Recognizing these difficulties, the Food and Drug Administration eight years ago devised an "animal rule" for such viruses. Under the rule, if there's an animal "model" of infection that closely mimics the human disease, and the experimental treatment protects these animals, the FDA will consider those data as evidence of efficacy, along with studies demonstrating the drug is safe in healthy human volunteers.
Lack Of Will
But Feldmann worries that the money and commercial interest won't be there to invest in studies to bring the new Ebola drug to market.
"I personally feel that there is not the will to do this," Feldmann said. "And one reason for that, of course, is money."
The implications of having a successful treatment for Ebola — and perhaps those other hemorrhagic fevers — loom large. It could be life-saving for three groups of people:
— People infected in the periodic outbreaks in Africa and other areas where hemorrhagic fevers occur, along with caregivers and public health workers who try to cope with such epidemics;
— Citizens who could get infected if terrorists got hold of Ebola or a similar virus and used it as a weapon, along with first responders and caregivers caught up in such an attack; and
— Laboratory workers who periodically get infected accidentally with Ebola and other hemorrhagic fever viruses through needlesticks and bites from infected animals.
Accidental Infections
Researchers in this exotic field, of course, are eager to have a treatment that works when laboratory accidents happen.
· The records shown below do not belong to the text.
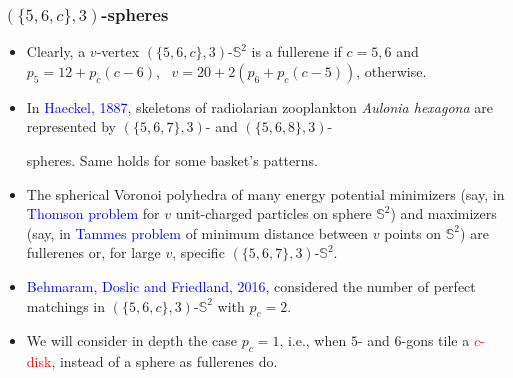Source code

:\documentclass{beamer}
\begin{document}
\begin{frame}\frametitle{ $(\{5,6,c\},3)$-spheres}

\begin{itemize}

\item Clearly,  a $v$-vertex $(\{5,6,c\},3)$-$\mathbb{S}^2$ is a fullerene if $c=5,6$ and 
$p_5=12+p_c(c-6)$, $\,\,\,v=20+2(p_6+ p_c(c-5))$, otherwise.

 

\item In \textcolor{blue}{Haeckel, 1887},
 skeletons of radiolarian zooplankton {\em Aulonia hexagona} are represented by $(\{5, 6, 7\}, 3)$- and $(\{5,6, 8\}, 3)$-
 
 spheres.
  Same holds for some basket's patterns.
  
  
  \item  The spherical Voronoi polyhedra of many
 energy potential minimizers
 (say, in \textcolor{blue}{Thomson problem} for
$v$ unit-charged particles on sphere $\mathbb{S}^2$) and 
  maximizers 
  (say, in \textcolor{blue}{Tammes problem}
of minimum distance between $v$ points on $\mathbb{S}^2$)  are  fullerenes or, for large $v$,  specific $(\{5,6,7\},3)$-$\mathbb{S}^2$.  
  
  \item \textcolor{blue}{Behmaram, Doslic and Friedland, 2016}, considered the number of perfect matchings in $(\{5,6,c\},3)$-$\mathbb{S}^2$ with $p_c=2$.
\item We will consider in depth the case $p_c=1$, i.e., when   $5$- and $6$-gons tile a \textcolor{red}{$c$-disk}, instead of a sphere as fullerenes do.
\end{itemize}
\end{frame}
\end{document}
It has already occurred at least a half-dozen times, and sometimes lab workers have died. It's likely to occur more often, because new maximum-containment laboratories are opening in the U.S. and elsewhere to work with these dangerous microbes.
"You don't have to be extremely smart to predict that as more people work with this, the bigger chance there is that incidents like this [will happen] to laboratory workers," Feldmann said.
He vividly recalls an episode about a year ago. A laboratory worker in Germany accidentally stuck herself with a syringe loaded with concentrated Ebola virus, and Feldmann was among international experts conferenced in to help decide what to do for her.
The woman ended up getting an experimental vaccine that Feldmann had developed when he worked for Health Canada, and Canadian authorities managed to fly the vaccine to Hamburg within 40 hours of the needlestick.
She didn't die, or even get seriously ill, but nobody can say whether it's because of the experimental vaccine. It's possible she escaped infection in the first place.
Still, the episode haunts Feldmann.
"In a few months or years, we're going to sit around and try to do something for a colleague who was unlucky and got bitten by an infected animal in the lab or had a needlestick," he said. "We have all the proper protocols in place, but we're still humans and we make mistakes. It's just a matter of time when the next incident will happen."